The Go Blog

Testing concurrent code with testing/synctest

Damien Neil
19 February 2025

One of Go’s signature features is built-in support for concurrency. Goroutines and channels are simple and effective primitives for writing concurrent programs.

However, testing concurrent programs can be difficult and error prone.

In Go 1.24, we are introducing a new, experimental testing/synctest package to support testing concurrent code. This post will explain the motivation behind this experiment, demonstrate how to use the synctest package, and discuss its potential future.

In Go 1.24, the testing/synctest package is experimental and not subject to the Go compatibility promise. It is not visible by default. To use it, compile your code with GOEXPERIMENT=synctest set in your environment.

Testing concurrent programs is difficult

To begin with, let us consider a simple example.

The context.AfterFunc function arranges for a function to be called in its own goroutine after a context is canceled. Here is a possible test for AfterFunc:

func TestAfterFunc(t *testing.T) {
    ctx, cancel := context.WithCancel(context.Background())

    calledCh := make(chan struct{}) // closed when AfterFunc is called
    context.AfterFunc(ctx, func() {
        close(calledCh)
    })

    // TODO: Assert that the AfterFunc has not been called.

    cancel()

    // TODO: Assert that the AfterFunc has been called.
}

We want to check two conditions in this test: The function is not called before the context is canceled, and the function is called after the context is canceled.

Checking a negative in a concurrent system is difficult.
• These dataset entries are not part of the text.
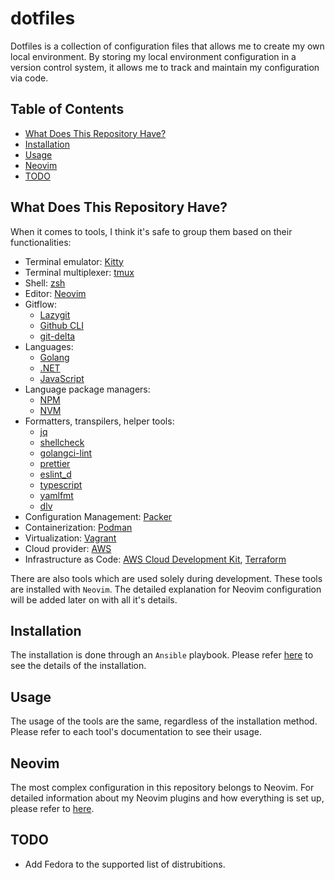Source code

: # dotfiles

Dotfiles is a collection of configuration files that allows me to create my own local environment.
By storing my local environment configuration in a version control system, it allows me to track and maintain my configuration via code.

## Table of Contents

<!--toc:start-->

- [What Does This Repository Have?](#what-does-this-repository-have)
- [Installation](#installation)
- [Usage](#usage)
- [Neovim](#neovim)
- [TODO](#todo)
<!--toc:end-->

## <a id="what-does-this-repository-have"></a> What Does This Repository Have?

When it comes to tools, I think it's safe to group them based on their functionalities:

- Terminal emulator: [Kitty](https://sw.kovidgoyal.net/kitty/)
- Terminal multiplexer: [tmux](https://github.com/tmux/tmux/wiki)
- Shell: [zsh](https://zsh.sourceforge.io/)
- Editor: [Neovim](https://neovim.io/)
- Gitflow:
  - [Lazygit](https://github.com/jesseduffield/lazygit)
  - [Github CLI](https://cli.github.com/)
  - [git-delta](https://github.com/dandavison/delta)
- Languages:
  - [Golang](https://go.dev/)
  - [.NET](https://dotnet.microsoft.com/en-us/)
  - [JavaScript](https://nodejs.org/en)
- Language package managers:
  - [NPM](https://www.npmjs.com/)
  - [NVM](https://github.com/nvm-sh/nvm)
- Formatters, transpilers, helper tools:
  - [jq](https://github.com/jqlang/jq)
  - [shellcheck](https://github.com/koalaman/shellcheck)
  - [golangci-lint](https://github.com/golangci/golangci-lint)
  - [prettier](https://github.com/prettier/prettier)
  - [eslint_d](https://github.com/mantoni/eslint_d.js)
  - [typescript](https://www.typescriptlang.org/)
  - [yamlfmt](https://github.com/google/yamlfmt)
  - [dlv](https://github.com/go-delve/delve)
- Configuration Management: [Packer](https://www.packer.io/)
- Containerization: [Podman](https://podman.io/)
- Virtualization: [Vagrant](https://www.vagrantup.com/)
- Cloud provider: [AWS](https://docs.aws.amazon.com/cli/latest/userguide/cli-chap-getting-started.html)
- Infrastructure as Code: [AWS Cloud Development Kit](https://aws.amazon.com/cdk/), [Terraform](https://www.terraform.io/)

There are also tools which are used solely during development. These tools are installed with `Neovim`. The detailed explanation for Neovim configuration will be added later on with all it's details.

## <a id="installation"></a> Installation

The installation is done through an `Ansible` playbook. Please refer [here](https://github.com/acikgozb/dotfiles/blob/main/setup/README.md) to see the details of the installation.

## <a id="usage"></a> Usage

The usage of the tools are the same, regardless of the installation method. Please refer to each tool's documentation to see their usage.

## <a id="neovim"></a> Neovim

The most complex configuration in this repository belongs to Neovim. For detailed information about my Neovim plugins and how everything is set up, please refer to [here](https://github.com/acikgozb/dotfiles/blob/main/nvim/README.md).

## <a id="todo"></a> TODO

- Add Fedora to the supported list of distrubitions.
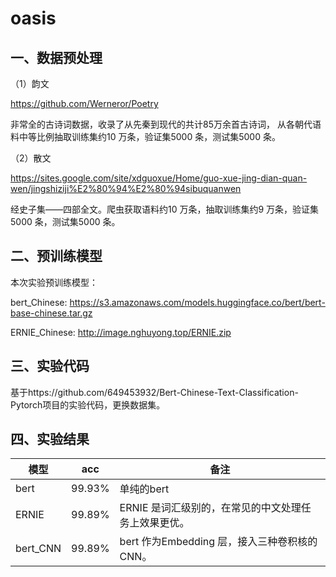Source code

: # oasis
## 一、数据预处理
（1）韵文

https://github.com/Werneror/Poetry 

非常全的古诗词数据，收录了从先秦到现代的共计85万余首古诗词，
从各朝代语料中等比例抽取训练集约10 万条，验证集5000 条，测试集5000 条。

（2）散文

https://sites.google.com/site/xdguoxue/Home/guo-xue-jing-dian-quan-wen/jingshiziji%E2%80%94%E2%80%94sibuquanwen 

经史子集——四部全文。爬虫获取语料约10 万条，抽取训练集约9 万条，验证集5000 条，测试集5000 条。

## 二、预训练模型

本次实验预训练模型：

bert_Chinese: https://s3.amazonaws.com/models.huggingface.co/bert/bert-base-chinese.tar.gz

ERNIE_Chinese: http://image.nghuyong.top/ERNIE.zip

## 三、实验代码

基于https://github.com/649453932/Bert-Chinese-Text-Classification-Pytorch项目的实验代码，更换数据集。

## 四、实验结果
	
模型|acc|备注
--|--|--
bert|99.93%|单纯的bert
ERNIE|99.89%|ERNIE 是词汇级别的，在常见的中文处理任务上效果更优。  
bert_CNN|99.89%|bert 作为Embedding 层，接入三种卷积核的CNN。

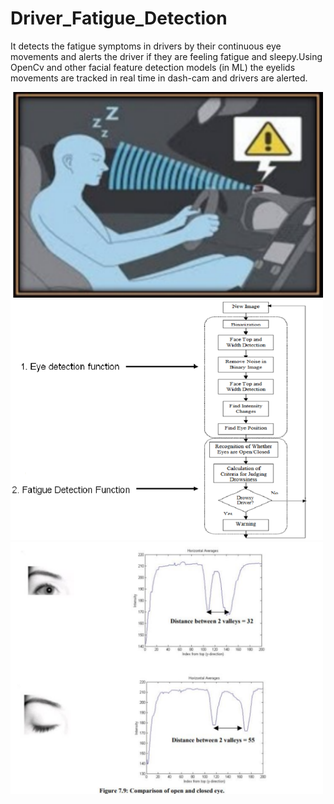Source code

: # Driver_Fatigue_Detection
It detects the fatigue symptoms in drivers by their continuous eye movements and alerts the driver if they are feeling fatigue and sleepy.Using OpenCv and other facial feature detection models (in ML) the eyelids movements are tracked in real time in dash-cam and drivers are alerted.

<img src ="snaps/p2.PNG" width = "500">
<img src ="snaps/p3.PNG" width = "500">
<img src ="snaps/p1.PNG" width = "500">

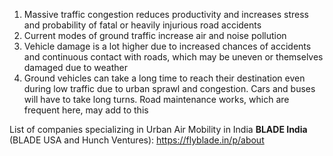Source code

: 1. Massive traffic congestion reduces productivity and increases stress and probability of fatal or heavily injurious road accidents
2. Current modes of ground traffic increase air and noise pollution
3. Vehicle damage is a lot higher due to increased chances of accidents and continuous contact with roads, which may be uneven or themselves damaged due to weather
4. Ground vehicles can take a long time to reach their destination even during low traffic due to urban sprawl and congestion. Cars and buses will have to take long turns. Road maintenance works, which are frequent here, may add to this

List of companies specializing in Urban Air Mobility in India
**BLADE India** (BLADE USA and Hunch Ventures): https://flyblade.in/p/about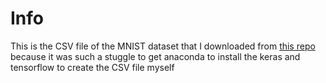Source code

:# Info

This is the CSV file of the MNIST dataset that I downloaded from [this repo](https://github.com/wehrley/Kaggle-Digit-Recognizer) because it was such a stuggle to get anaconda to install the keras and tensorflow to create the CSV file myself 
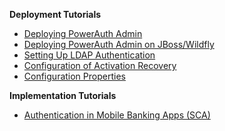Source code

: **Deployment Tutorials**

- [Deploying PowerAuth Admin](./Deploying-PowerAuth-Admin.md)
- [Deploying PowerAuth Admin on JBoss/Wildfly](./Admin-Deploying-Wildfly.md)
- [Setting Up LDAP Authentication](./Setting-Up-LDAP-Authentication.md)
- [Configuration of Activation Recovery](./Activation-Recovery.md)
- [Configuration Properties](./Configuration-Properties.md)

**Implementation Tutorials**

- [Authentication in Mobile Banking Apps (SCA)](https://developers.wultra.com/products/mobile-security-suite/develop/tutorials/Authentication-in-Mobile-Apps)
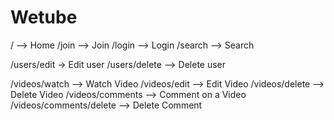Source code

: # Wetube

/ --> Home
/join --> Join
/login --> Login
/search --> Search

/users/edit -> Edit user
/users/delete --> Delete user

/videos/watch --> Watch Video
/videos/edit --> Edit Video
/videos/delete --> Delete Video
/videos/comments --> Comment on a Video
/videos/comments/delete --> Delete Comment
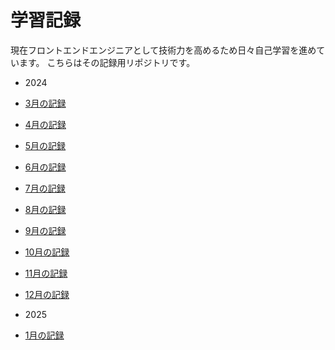 # 学習記録

現在フロントエンドエンジニアとして技術力を高めるため日々自己学習を進めています。
こちらはその記録用リポジトリです。

-  2024
-  [3月の記録](2024/03.md)
-  [4月の記録](2024/04.md)
-  [5月の記録](2024/05.md)
-  [6月の記録](2024/06.md)
-  [7月の記録](2024/07.md)
-  [8月の記録](2024/08.md)
-  [9月の記録](2024/09.md)
-  [10月の記録](2024/10.md)
-  [11月の記録](2024/11.md)
-  [12月の記録](2024/12.md)

-  2025
-  [1月の記録](2025/01.md)
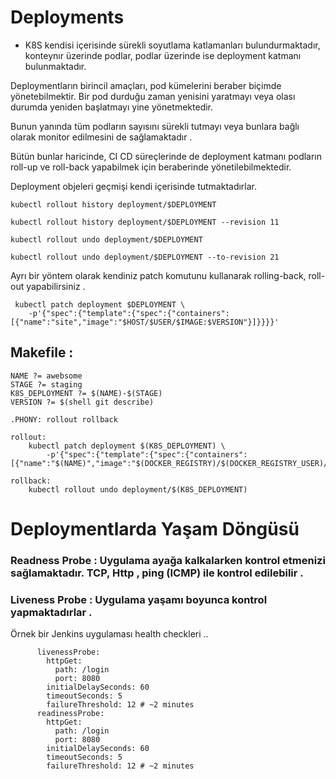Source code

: # Deployments

* K8S kendisi içerisinde sürekli soyutlama katlamanları bulundurmaktadır, konteynır üzerinde podlar, podlar üzerinde ise deployment katmanı bulunmaktadır. 


Deploymentların birincil amaçları, pod kümelerini beraber biçimde yönetebilmektir. Bir pod durduğu zaman yenisini yaratmayı veya olası durumda yeniden başlatmayı yine yönetmektedir.

Bunun yanında tüm podların sayısını sürekli tutmayı veya bunlara bağlı olarak monitor edilmesini de sağlamaktadır .



Bütün bunlar haricinde, CI CD süreçlerinde de deployment katmanı podların roll-up ve roll-back yapabilmek için beraberinde yönetilebilmektedir. 


  Deployment objeleri geçmişi kendi içerisinde tutmaktadırlar. 
  

    kubectl rollout history deployment/$DEPLOYMENT
   
    kubectl rollout history deployment/$DEPLOYMENT --revision 11
    
    kubectl rollout undo deployment/$DEPLOYMENT

    kubectl rollout undo deployment/$DEPLOYMENT --to-revision 21

    
    
Ayrı bir yöntem olarak kendiniz patch komutunu kullanarak rolling-back, roll-out yapabilirsiniz .


     kubectl patch deployment $DEPLOYMENT \
        -p'{"spec":{"template":{"spec":{"containers":[{"name":"site","image":"$HOST/$USER/$IMAGE:$VERSION"}]}}}}'
        



## Makefile : 



    NAME ?= awebsome
    STAGE ?= staging
    K8S_DEPLOYMENT ?= $(NAME)-$(STAGE)
    VERSION ?= $(shell git describe)

    .PHONY: rollout rollback

    rollout:
        kubectl patch deployment $(K8S_DEPLOYMENT) \
            -p'{"spec":{"template":{"spec":{"containers":[{"name":"$(NAME)","image":"$(DOCKER_REGISTRY)/$(DOCKER_REGISTRY_USER)/$(NAME):$(VERSION)"}]}}}}'

    rollback:
        kubectl rollout undo deployment/$(K8S_DEPLOYMENT)
        
        
        
        
# Deploymentlarda Yaşam Döngüsü 

### Readness Probe : Uygulama ayağa kalkalarken kontrol etmenizi sağlamaktadır. TCP, Http , ping (ICMP) ile kontrol edilebilir .

### Liveness Probe : Uygulama yaşamı boyunca kontrol yapmaktadırlar . 

Örnek bir Jenkins uygulaması health checkleri ..


          livenessProbe:
            httpGet:
              path: /login
              port: 8080
            initialDelaySeconds: 60
            timeoutSeconds: 5
            failureThreshold: 12 # ~2 minutes
          readinessProbe:
            httpGet:
              path: /login
              port: 8080
            initialDelaySeconds: 60
            timeoutSeconds: 5
            failureThreshold: 12 # ~2 minutes
            
            


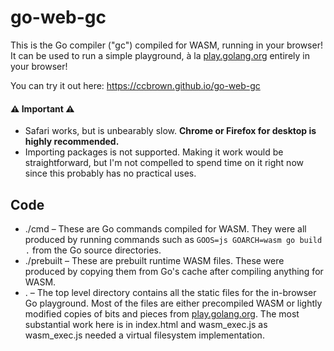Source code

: # go-web-gc

This is the Go compiler ("gc") compiled for WASM, running in your browser! It can be used to run a simple playground, à la [play.golang.org](https://play.golang.org/) entirely in your browser!

You can try it out here: https://ccbrown.github.io/go-web-gc

#### ⚠️ Important ⚠️

* Safari works, but is unbearably slow. **Chrome or Firefox for desktop is highly recommended.**
* Importing packages is not supported. Making it work would be straightforward, but I'm not compelled to spend time on it right now since this probably has no practical uses.

## Code

* ./cmd – These are Go commands compiled for WASM. They were all produced by running commands such as `GOOS=js GOARCH=wasm go build .` from the Go source directories.
* ./prebuilt – These are prebuilt runtime WASM files. These were produced by copying them from Go's cache after compiling anything for WASM.
* . – The top level directory contains all the static files for the in-browser Go playground. Most of the files are either precompiled WASM or lightly modified copies of bits and pieces from [play.golang.org](https://play.golang.org/). The most substantial work here is in index.html and wasm_exec.js as wasm_exec.js needed a virtual filesystem implementation.

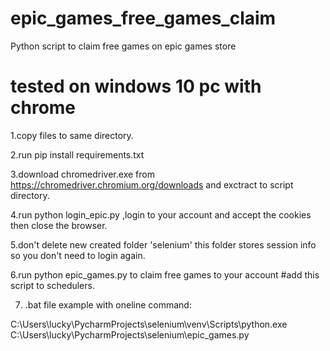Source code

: # epic_games_free_games_claim
Python script to claim free games on epic games store

# tested on windows 10 pc with chrome

1.copy files to same directory.

2.run pip install requirements.txt

3.download chromedriver.exe from https://chromedriver.chromium.org/downloads and exctract to script directory.

4.run python login_epic.py ,login to your account and accept the cookies then close the browser.

5.don't delete new created folder 'selenium' this folder stores session info so you don't need to login again.

6.run python epic_games.py to claim free games to your account #add this script to schedulers.

7. .bat file example with oneline command:

C:\Users\lucky\PycharmProjects\selenium\venv\Scripts\python.exe C:\Users\lucky\PycharmProjects\selenium\epic_games.py
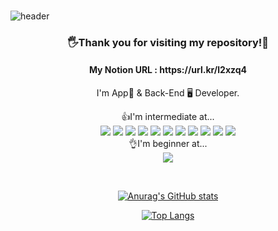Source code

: ### 

![header](https://capsule-render.vercel.app/api?type=slice&color=gradient&text=Hello👋&height=200&fontSize=100)
<div align="center">

<h3>🖐Thank you for visiting my repository!🙏</h3>
<h4> My Notion URL : https://url.kr/l2xzq4 </h4>

  I'm App📱 & Back-End 🖥 Developer.
  
👍I'm intermediate at...<br>
<img src="https://img.shields.io/badge/Python-3766AB?style=flat-square&logo=Python&logoColor=white"/>
<img src="https://img.shields.io/badge/C-A8B9CC?style=flat-square&logo=C&logoColor=white"/> 
<img src="https://img.shields.io/badge/Java-007396?style=flat-square&logo=Java&logoColor=white"/> 
<img src="https://img.shields.io/badge/C-3DDC84?style=flat-square&logo=Android&logoColor=white"/> 
<img src="https://img.shields.io/badge/MySQL-4479A1?style=flat-square&logo=MySQL&logoColor=white"/>
<img src="https://img.shields.io/badge/Flutter-02569B?style=flat-square&logo=Flutter&logoColor=white"/>
<img src="https://img.shields.io/badge/OracleDB-orange?style=flat-square&logo=Oracle&logoColor=white"/>
<img src="https://img.shields.io/badge/Dart-0175C2?style=flat-square&logo=Dart&logoColor=white"/>
<img src="https://img.shields.io/badge/django-00ADD8?style=flat-square&logo=django&logoColor=white"/>
<img src="https://img.shields.io/badge/FastAPI-009688?style=flat-square&logo=FastAPI&logoColor=white"/>
<img src="https://img.shields.io/badge/MongoDB-47A248?style=flat-square&logo=MongoDB&logoColor=white"/>
<br>
👌I'm beginner at...<br>
<img src="https://img.shields.io/badge/JavaScript-F7DF1E?style=flat-square&logo=JavaScript&logoColor=white"/> 

<br>

[![Anurag's GitHub stats](https://github-readme-stats.vercel.app/api?username=du2lee&count_private=true&show_icons=true&theme=dracula)](https://github.com/anuraghazra/github-readme-stats)
 

[![Top Langs](https://github-readme-stats.vercel.app/api/top-langs/?username=du2lee&theme=dracula)](https://github.com/anuraghazra/github-readme-stats)
</div>
<!--
**du2lee/du2lee** is a ✨ _special_ ✨ repository because its `README.md` (this file) appears on your GitHub profile.

Here are some ideas to get you started:

- 🔭 I’m currently working on ...
- 🌱 I’m currently learning ...
- 👯 I’m looking to collaborate on ...
- 🤔 I’m looking for help with ...
- 💬 Ask me about ...
- 📫 How to reach me: ...
- 😄 Pronouns: ...
- ⚡ Fun fact: ...
-->
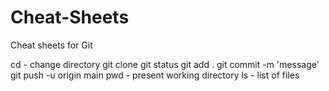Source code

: # Cheat-Sheets
Cheat sheets for Git

cd - change directory
git clone
git status
git add .
git commit -m 'message'
git push -u origin main
pwd - present working directory
ls - list of files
We can easily test that the function has not been called yet, but how do we check that it will not be called?

A common approach is to wait for some amount of time before concluding that an event will not happen. Let’s try introducing a helper function to our test which does this.

// funcCalled reports whether the function was called.
funcCalled := func() bool {
    select {
    case <-calledCh:
        return true
    case <-time.After(10 * time.Millisecond):
        return false
    }
}

if funcCalled() {
    t.Fatalf("AfterFunc function called before context is canceled")
}

cancel()

if !funcCalled() {
    t.Fatalf("AfterFunc function not called after context is canceled")
}

This test is slow: 10 milliseconds isn’t a lot of time, but it adds up over many tests.

This test is also flaky: 10 milliseconds is a long time on a fast computer, but it isn’t unusual to see pauses lasting several seconds on shared and overloaded CI systems.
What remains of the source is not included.